初めての剣術
前にも書いたが、前世での僕は古武術を習っていた。
父方の祖父が某流派の免許皆伝で、僕は毎日のように祖父から指導を受けていた。
祖父によれば、僕には武の天分があり、いずれは祖父を超えるとのことだった。
転生した後でも、僕は武術に興味を持っている。
何らかの武術を身に着けたいと思っているが、さすがに赤ん坊のうちに本物の剣をふるうのは無理だ。
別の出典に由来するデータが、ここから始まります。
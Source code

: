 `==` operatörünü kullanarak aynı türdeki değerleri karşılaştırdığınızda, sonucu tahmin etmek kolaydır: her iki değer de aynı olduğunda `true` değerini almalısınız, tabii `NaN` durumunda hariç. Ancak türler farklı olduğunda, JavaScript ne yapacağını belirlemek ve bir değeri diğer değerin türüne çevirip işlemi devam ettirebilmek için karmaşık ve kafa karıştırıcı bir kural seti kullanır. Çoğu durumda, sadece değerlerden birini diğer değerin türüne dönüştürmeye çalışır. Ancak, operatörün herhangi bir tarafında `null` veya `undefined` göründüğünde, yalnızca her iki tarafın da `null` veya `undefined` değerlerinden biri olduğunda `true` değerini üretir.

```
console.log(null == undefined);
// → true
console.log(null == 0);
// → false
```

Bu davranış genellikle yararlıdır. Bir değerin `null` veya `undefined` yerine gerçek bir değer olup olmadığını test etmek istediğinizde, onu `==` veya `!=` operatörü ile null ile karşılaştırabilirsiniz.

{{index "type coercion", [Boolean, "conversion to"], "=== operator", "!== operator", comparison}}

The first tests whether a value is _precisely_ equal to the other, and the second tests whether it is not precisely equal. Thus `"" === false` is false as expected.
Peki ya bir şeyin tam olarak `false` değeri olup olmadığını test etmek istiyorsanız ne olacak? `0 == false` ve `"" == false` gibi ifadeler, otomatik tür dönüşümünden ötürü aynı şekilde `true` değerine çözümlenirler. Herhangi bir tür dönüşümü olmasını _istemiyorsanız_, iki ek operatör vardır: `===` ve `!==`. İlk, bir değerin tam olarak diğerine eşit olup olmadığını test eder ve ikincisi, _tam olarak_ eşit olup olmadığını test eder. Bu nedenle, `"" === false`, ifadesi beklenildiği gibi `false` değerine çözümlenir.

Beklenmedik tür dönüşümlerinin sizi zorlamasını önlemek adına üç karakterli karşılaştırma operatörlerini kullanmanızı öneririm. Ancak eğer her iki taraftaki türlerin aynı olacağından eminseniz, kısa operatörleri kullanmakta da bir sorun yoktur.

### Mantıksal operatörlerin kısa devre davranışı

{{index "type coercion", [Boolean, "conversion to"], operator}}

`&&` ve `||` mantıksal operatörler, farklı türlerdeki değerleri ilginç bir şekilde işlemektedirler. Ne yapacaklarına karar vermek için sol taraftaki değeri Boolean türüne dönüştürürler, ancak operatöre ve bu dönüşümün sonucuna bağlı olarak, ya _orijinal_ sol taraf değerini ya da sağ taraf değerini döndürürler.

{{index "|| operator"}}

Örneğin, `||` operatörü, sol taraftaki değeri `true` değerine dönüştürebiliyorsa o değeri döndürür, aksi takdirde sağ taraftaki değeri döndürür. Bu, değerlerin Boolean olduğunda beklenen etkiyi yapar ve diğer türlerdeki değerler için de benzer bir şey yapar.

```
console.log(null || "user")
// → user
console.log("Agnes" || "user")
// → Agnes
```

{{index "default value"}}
自宅にあった長さ四十センチくらいの木の棒を剣に見立てて、お座りしたままで構えてみる。いい感じだ。
「アレク、何してるんだ?」
木の棒で素振りしていたたところを父に見つかった。
僕は父に微笑み、黙ったまま素振りを続ける。
「剣術が好きか?」
好きだと言いたかったが、まだ言うことはできない。
仕方ないので、また父に微笑み、素振りを続けた。
翌日から、父は剣の稽古場所に僕を連れていくようになった。
もちろん、僕はまだ立つことも出来ないので、父の近くで棒を振るだけだ。
普段、父が稽古で使う剣は、長さ1メートルほどのロングソード。
右手に剣、左手に円形の盾を持ち、一時間ほど、基本的な技を練習する。
ときには、細身で刺突用の片手剣を使うこともある。
前世の僕が普段の稽古で使っていたのは木刀で、学んでいた剣技は日本刀を前提としたものだったので、父が稽古で見せる技術は新鮮だった。